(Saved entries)

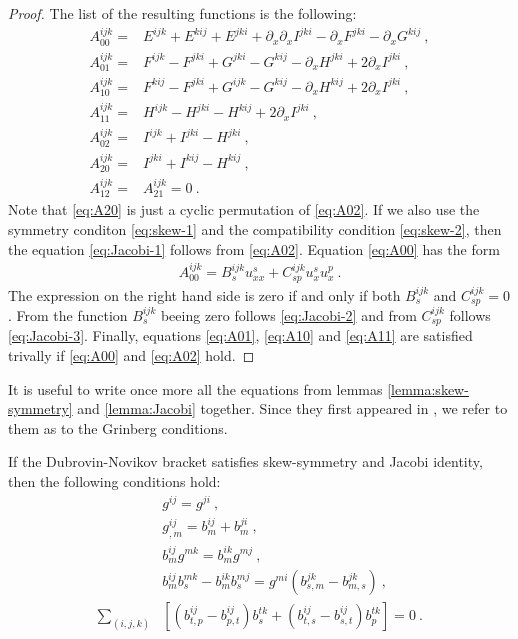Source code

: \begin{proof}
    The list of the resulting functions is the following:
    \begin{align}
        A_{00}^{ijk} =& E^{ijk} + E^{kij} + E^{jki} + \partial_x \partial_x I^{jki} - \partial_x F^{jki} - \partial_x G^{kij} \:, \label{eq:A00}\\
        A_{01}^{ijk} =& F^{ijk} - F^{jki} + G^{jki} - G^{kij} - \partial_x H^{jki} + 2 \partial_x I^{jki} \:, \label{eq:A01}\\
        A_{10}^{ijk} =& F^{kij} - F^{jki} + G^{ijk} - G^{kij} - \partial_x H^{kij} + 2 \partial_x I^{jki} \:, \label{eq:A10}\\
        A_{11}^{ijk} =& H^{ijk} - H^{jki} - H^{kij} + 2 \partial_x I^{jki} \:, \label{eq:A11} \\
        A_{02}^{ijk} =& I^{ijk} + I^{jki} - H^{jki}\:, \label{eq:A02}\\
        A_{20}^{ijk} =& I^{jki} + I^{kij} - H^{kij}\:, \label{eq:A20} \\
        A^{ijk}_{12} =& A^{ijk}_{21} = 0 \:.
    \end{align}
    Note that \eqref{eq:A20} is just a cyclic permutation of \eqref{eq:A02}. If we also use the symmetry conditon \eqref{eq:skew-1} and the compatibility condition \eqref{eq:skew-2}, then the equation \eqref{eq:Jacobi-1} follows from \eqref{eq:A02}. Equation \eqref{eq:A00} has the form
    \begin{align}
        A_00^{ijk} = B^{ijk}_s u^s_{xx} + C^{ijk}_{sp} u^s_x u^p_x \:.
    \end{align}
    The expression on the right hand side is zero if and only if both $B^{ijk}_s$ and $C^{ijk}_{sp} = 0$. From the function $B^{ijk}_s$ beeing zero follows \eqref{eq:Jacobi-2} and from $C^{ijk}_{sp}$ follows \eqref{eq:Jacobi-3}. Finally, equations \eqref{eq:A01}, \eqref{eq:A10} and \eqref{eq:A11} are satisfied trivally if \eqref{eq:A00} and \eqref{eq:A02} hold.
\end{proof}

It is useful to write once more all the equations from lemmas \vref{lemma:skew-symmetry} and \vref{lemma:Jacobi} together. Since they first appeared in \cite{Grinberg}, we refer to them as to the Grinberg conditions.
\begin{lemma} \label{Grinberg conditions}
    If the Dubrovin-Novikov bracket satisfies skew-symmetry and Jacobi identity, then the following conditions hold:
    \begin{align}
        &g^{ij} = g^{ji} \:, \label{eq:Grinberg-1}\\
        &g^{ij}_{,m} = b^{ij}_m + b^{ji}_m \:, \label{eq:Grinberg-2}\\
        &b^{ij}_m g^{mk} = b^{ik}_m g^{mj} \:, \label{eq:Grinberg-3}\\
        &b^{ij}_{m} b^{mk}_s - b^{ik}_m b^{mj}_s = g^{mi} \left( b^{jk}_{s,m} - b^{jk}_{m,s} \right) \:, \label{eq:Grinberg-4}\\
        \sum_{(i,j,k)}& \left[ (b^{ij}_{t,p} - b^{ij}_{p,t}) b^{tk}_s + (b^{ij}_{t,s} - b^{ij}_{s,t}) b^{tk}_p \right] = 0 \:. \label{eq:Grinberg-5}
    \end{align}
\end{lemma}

> _YOUR GOAL_:
The answer must be every line of the data that contains the word "conditions".

> _YOUR SOLUTION_:
It is useful to write once more all the equations from lemmas \vref{lemma:skew-symmetry} and \vref{lemma:Jacobi} together. Since they first appeared in \cite{Grinberg}, we refer to them as to the Grinberg conditions.
\begin{lemma} \label{Grinberg conditions}
    If the Dubrovin-Novikov bracket satisfies skew-symmetry and Jacobi identity, then the following conditions hold:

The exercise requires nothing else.